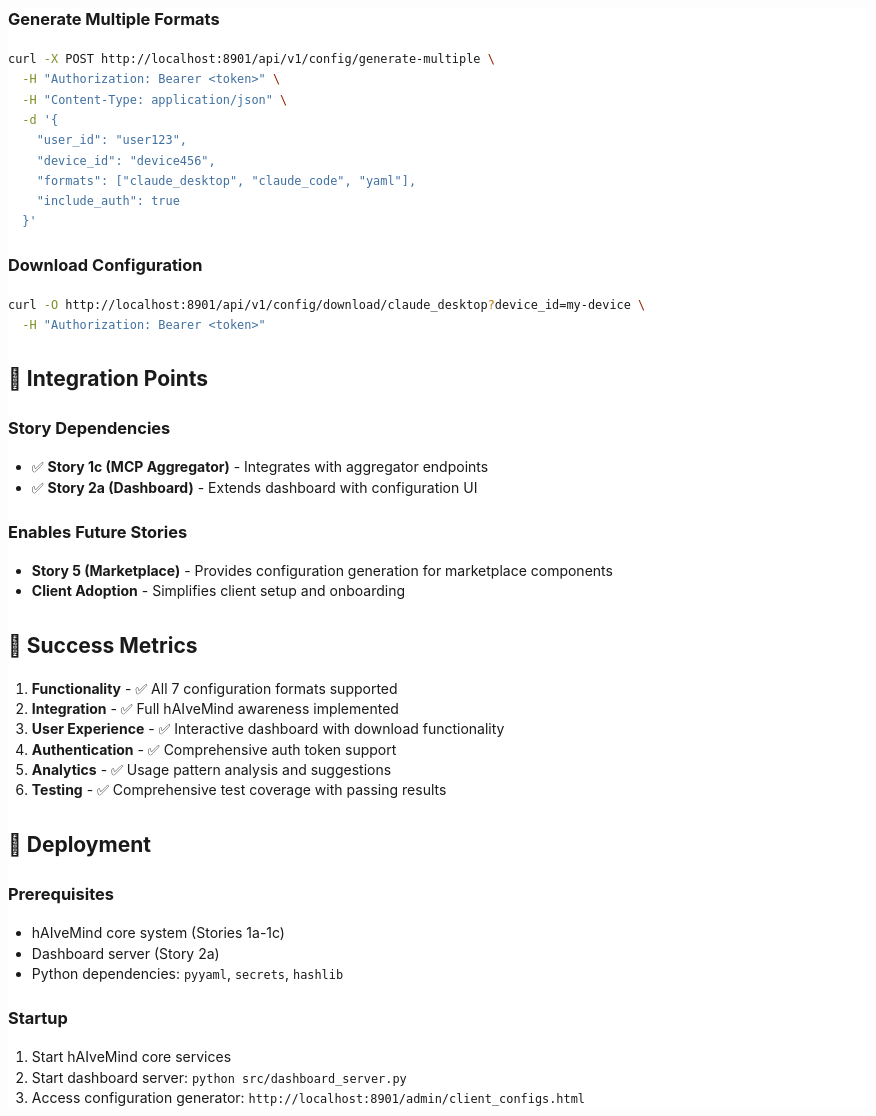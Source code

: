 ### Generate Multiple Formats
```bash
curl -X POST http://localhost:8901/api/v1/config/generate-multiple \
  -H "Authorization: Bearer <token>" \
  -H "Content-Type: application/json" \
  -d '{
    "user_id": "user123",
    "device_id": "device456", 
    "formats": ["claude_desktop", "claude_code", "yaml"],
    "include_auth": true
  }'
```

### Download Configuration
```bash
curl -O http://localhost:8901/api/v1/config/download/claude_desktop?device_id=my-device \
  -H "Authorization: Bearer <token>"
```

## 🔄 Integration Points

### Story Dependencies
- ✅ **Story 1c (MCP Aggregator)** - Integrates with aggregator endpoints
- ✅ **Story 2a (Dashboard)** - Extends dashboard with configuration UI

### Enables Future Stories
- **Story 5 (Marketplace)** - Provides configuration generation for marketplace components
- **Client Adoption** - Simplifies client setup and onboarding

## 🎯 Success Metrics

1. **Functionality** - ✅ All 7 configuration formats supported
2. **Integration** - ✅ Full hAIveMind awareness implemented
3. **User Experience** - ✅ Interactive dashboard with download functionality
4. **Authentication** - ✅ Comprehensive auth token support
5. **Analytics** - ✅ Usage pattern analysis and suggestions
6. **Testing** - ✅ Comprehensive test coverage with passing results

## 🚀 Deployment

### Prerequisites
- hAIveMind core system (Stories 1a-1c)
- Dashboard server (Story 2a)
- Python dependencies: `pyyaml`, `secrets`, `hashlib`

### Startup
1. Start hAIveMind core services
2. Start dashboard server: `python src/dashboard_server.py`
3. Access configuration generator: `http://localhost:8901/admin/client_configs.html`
---
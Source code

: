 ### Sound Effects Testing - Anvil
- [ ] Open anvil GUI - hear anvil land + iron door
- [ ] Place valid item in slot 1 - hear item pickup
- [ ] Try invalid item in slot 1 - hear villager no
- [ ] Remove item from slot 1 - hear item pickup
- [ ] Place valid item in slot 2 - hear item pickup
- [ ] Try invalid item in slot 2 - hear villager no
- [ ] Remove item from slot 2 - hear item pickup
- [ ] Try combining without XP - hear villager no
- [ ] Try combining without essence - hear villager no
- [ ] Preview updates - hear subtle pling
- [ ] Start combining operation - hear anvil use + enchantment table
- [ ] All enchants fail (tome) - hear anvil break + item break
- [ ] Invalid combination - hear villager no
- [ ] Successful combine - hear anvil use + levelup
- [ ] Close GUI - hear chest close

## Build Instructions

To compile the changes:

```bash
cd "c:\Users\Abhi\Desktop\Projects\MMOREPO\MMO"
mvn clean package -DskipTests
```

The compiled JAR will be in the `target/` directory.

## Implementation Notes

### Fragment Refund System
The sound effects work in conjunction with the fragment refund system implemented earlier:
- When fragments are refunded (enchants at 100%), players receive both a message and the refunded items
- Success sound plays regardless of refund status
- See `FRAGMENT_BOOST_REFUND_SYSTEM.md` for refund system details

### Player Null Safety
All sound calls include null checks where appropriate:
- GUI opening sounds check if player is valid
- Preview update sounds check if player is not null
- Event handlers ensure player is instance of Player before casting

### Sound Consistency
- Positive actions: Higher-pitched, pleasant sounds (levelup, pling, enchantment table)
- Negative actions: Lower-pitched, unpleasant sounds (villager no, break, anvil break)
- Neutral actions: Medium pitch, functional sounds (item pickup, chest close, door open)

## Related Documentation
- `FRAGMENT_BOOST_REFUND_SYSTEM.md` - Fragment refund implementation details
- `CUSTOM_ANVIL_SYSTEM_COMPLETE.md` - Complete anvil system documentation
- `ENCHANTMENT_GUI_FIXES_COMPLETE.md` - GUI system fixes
---
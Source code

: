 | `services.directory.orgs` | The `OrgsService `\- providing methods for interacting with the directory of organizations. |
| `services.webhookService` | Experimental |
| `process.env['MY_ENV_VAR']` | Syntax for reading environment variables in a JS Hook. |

**Your objective**:
Pull out all lines of the data with the string "enchants".

**Your response**:
- [ ] All enchants fail (tome) - hear anvil break + item break
- When fragments are refunded (enchants at 100%), players receive both a message and the refunded items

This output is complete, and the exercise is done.